Physikalische Prozesse
zu wenig verstanden
Giardini
zeigte in einer Veröffentlichung zusammen mit seinem Forscherteam bereits im
August 1, was man aus dem Basler Projekt gelernt hat und wo es
Klärungsbedarf gibt: Die physikalischen Prozesse und Parameter, welche die aktive
Stimulation von Erdbeben aufgrund der Wasserinjektion verursachen und kontrollieren,
sind bisher kaum verstanden. So ist etwa nicht bekannt, wie häufig und wie stark die Erdbeben sein können.
Von
dem europäischen Projekt «Geiser» ( Geothermal Engineering Integrating
Mitigation of Induced Seismicity in Reservoirs), das im Januar
2010 startet, erhofft man sich mehr Erkenntnisse. Vorerst sollten im Zweifelsfall nach
Ansicht von Giardini Projekte der Tiefengeothermie in sicherer Entfernung von
urbanen Zentren zur Stromgewinnung genutzt werden. «Erst wenn wir wissen, wie
sich die tiefengeothermischen Systeme, die EGS, physikalisch verhalten, können wir
sie auch in erdbebengefährdete Regionen nahe an die Städte bringen», sagt
Giardini. Im Fall der derzeit laufenden Bohrung im Triemli sieht er keine grössere
Probleme, da die Region deutlich weniger seismisch aktiv ist als Basel.
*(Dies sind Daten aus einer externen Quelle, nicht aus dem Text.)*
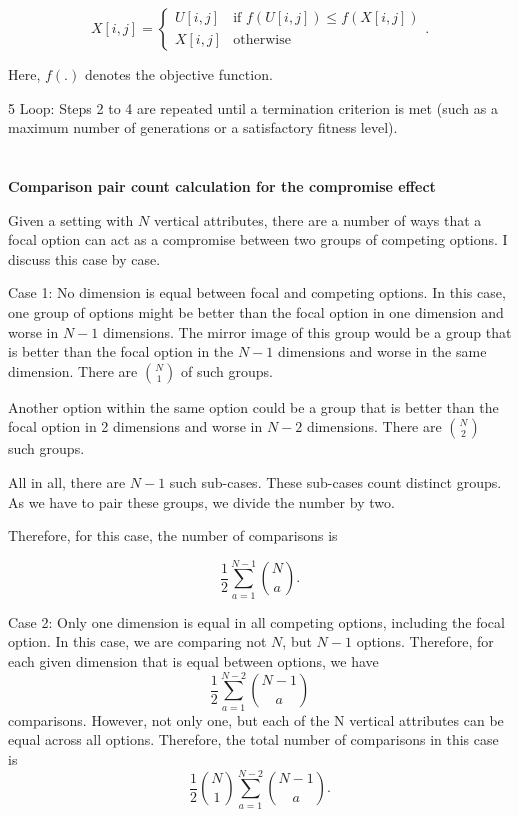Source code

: \documentclass[a4paper,12pt]{article}
\begin{document}
        $$
        X[i, j] =
        \begin{cases}
            U[i, j] & \text{if } f(U[i, j]) \leq f(X[i, j]) \\
            X[i, j] & \text{otherwise}
        \end{cases} .
        $$

Here, $f(.)$ denotes the objective function.

5 Loop: Steps 2 to 4 are repeated until a termination criterion is met (such as a maximum number of generations or a satisfactory fitness level).



\clearpage
\section{}\label{appendix:compromiseCalculation}

\textbf{Comparison pair count calculation for the compromise effect}

Given a setting with $N$ vertical attributes, there are a number of ways that a focal option can act as a compromise between two groups of competing options.
I discuss this case by case.

Case 1: No dimension is equal between focal and competing options. In this case, one group of options might be better than the focal option in one dimension and worse in $N-1$ dimensions. The mirror image of this group would be a group that is better than the focal option in the $N-1$ dimensions and worse in the same dimension. There are $\binom{N}{1}$ of such groups.

Another option within the same option could be a group that is better than the focal option in 2 dimensions and worse in $N-2$ dimensions. There are $\binom{N}{2}$ such groups. 

All in all, there are $N-1$ such sub-cases. These sub-cases count distinct groups. As we have to pair these groups, we divide the number by two.

Therefore, for this case, the number of comparisons is 

$$\frac{1}{2}\sum_{a=1}^{N-1}\binom{N}{a}.$$

Case 2: Only one dimension is equal in all competing options, including the focal option. In this case, we are comparing not $N$, but $N-1$ options. Therefore, for each given dimension that is equal between options, we have $$\frac{1}{2}\sum_{a=1}^{N-2}\binom{N-1}{a}$$ comparisons. However, not only one, but each of the N vertical attributes can be equal across all options. Therefore, the total number of comparisons in this case is $$\frac{1}{2}\binom{N}{1}\sum_{a=1}^{N-2}{\binom{N-1}{a}.}$$
\end{document}

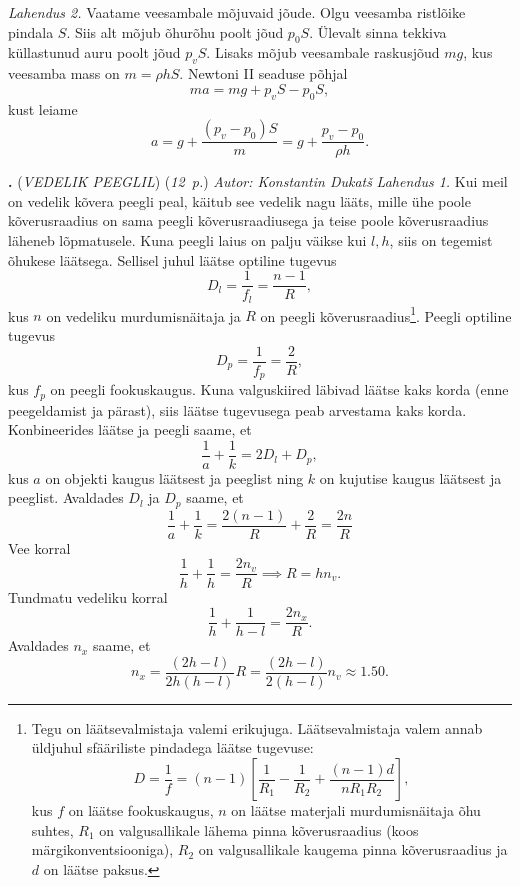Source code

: \documentclass[11pt,a5paper]{article}
\newcommand{\numb}[1]{\vspace{5pt}\textbf{\large #1}}
\newcommand{\nimi}[1]{(\textsl{\small #1})}
\newcommand{\punktid}[1]{(\emph{#1~p.})}
\newcounter{ylesanne}
\newcommand{\yl}[1]{\addtocounter{ylesanne}{1}\numb{\theylesanne.} \nimi{#1} \newblock{}}
\newcommand{\autor}[1]{\emph{ Autor: #1}} %
\begin{document}
\emph{Lahendus 2.} Vaatame veesambale mõjuvaid jõude. Olgu veesamba ristlõike pindala $S$. Siis alt mõjub õhurõhu poolt jõud $p_0 S$. Ülevalt sinna tekkiva küllastunud auru poolt jõud $p_v S$. Lisaks mõjub veesambale raskusjõud $mg$, kus veesamba mass on $m=\rho hS$. Newtoni II seaduse põhjal
\[
  ma=mg+p_vS-p_0S,
\]
kust leiame
\[
  a=g+\frac{(p_v-p_0)S}{m}=g+\frac{p_v-p_0}{\rho h}.
\]

\yl{VEDELIK PEEGLIL}
\punktid{12} \autor{Konstantin Dukatš}
\emph{Lahendus 1.} Kui meil on vedelik kõvera peegli peal, käitub see vedelik nagu lääts, mille ühe poole kõverusraadius on sama peegli kõverusraadiusega ja teise poole kõverusraadius läheneb lõpmatusele. Kuna peegli laius on palju väikse kui $l,h$, siis on tegemist õhukese läätsega. Sellisel juhul läätse optiline tugevus
\[
  D_l=\frac{1}{f_l}=\frac{n-1}{R},
\]
kus $n$ on vedeliku murdumisnäitaja ja $R$ on peegli kõverusraadius\footnote{Tegu on läätsevalmistaja valemi erikujuga. Läätsevalmistaja valem annab üldjuhul sfääriliste pindadega läätse tugevuse:
  \[
    D=\frac{1}{f}=(n-1)\left[\frac{1}{R_1}-\frac{1}{R_2}+\frac{(n-1)d}{nR_1R_2}\right],
  \]
  kus $f$ on läätse fookuskaugus, $n$ on läätse materjali murdumisnäitaja õhu suhtes, $R_1$ on valgusallikale lähema pinna kõverusraadius (koos märgikonventsiooniga), $R_2$ on valgusallikale kaugema pinna kõverusraadius ja $d$ on läätse paksus.
}. Peegli optiline tugevus
\[
  D_p=\frac{1}{f_p}=\frac{2}{R},
\]
kus $f_p$ on peegli fookuskaugus. Kuna valguskiired läbivad läätse kaks korda (enne peegeldamist ja pärast), siis läätse tugevusega peab arvestama kaks korda. Konbineerides läätse ja peegli saame, et
\[
  \frac{1}{a}+\frac{1}{k}=2 D_l+D_p,
\]
kus $a$ on objekti kaugus läätsest ja peeglist ning $k$ on kujutise kaugus läätsest ja peeglist. Avaldades $D_l$ ja $D_p$ saame, et
\[
  \frac{1}{a}+\frac{1}{k}=\frac{2(n-1)}{R}+\frac{2}{R}=\frac{2n}{R}
\]
Vee korral
\[
  \frac{1}{h}+\frac{1}{h}=\frac{2 n_v }{R} \implies R=h n_v.
\]
Tundmatu vedeliku korral
\[
  \frac{1}{h}+\frac{1}{h-l}=\frac{2 n_x }{R}.
\]
Avaldades $n_x$ saame, et
\[
  n_x =\frac{(2h-l)}{2h(h-l)} R =\frac{(2h-l)}{2(h-l)} n_v \approx \num{1.50}.
\]
\end{document}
Ausserdem
handle es sich hier nicht um EGS, da geplant sei, das natürlich zirkulierende
Wasser zu nutzen. Bevor ein Langzeitbetrieb bewilligt wird, gibt es zwei
Sondierbohrungen, auf die eine umfassende Risikoanalyse folgen soll.
Für
Giardini hat oberste Priorität, dass man sich den Erdbebenrisiken, verursacht
durch Geothermiebohrungen, stellt und diese offen benennt. «Jede Technologie
hat Risiken, Dämme können brechen und
Atomkraftwerke Störfälle haben», sagt er. Diese seien auf breiter Ebene
mit Wissenschaftlern, Politikern und der Öffentlichkeit zu diskutieren. Die
offene Frage sei, ob die Gesellschaft einen Weg finde, diese sinnvoll
abzuwägen und ein bestimmtes Risiko zu akzeptieren.
Schweizerischer
Erdbebendienst als «Honest Broker»
Das
Wissenschaftsmagazin «Nature» bat Giardini aufgrund seiner Publikation im
August um seine Meinung2, da diese von öffentlichem Interesse sei.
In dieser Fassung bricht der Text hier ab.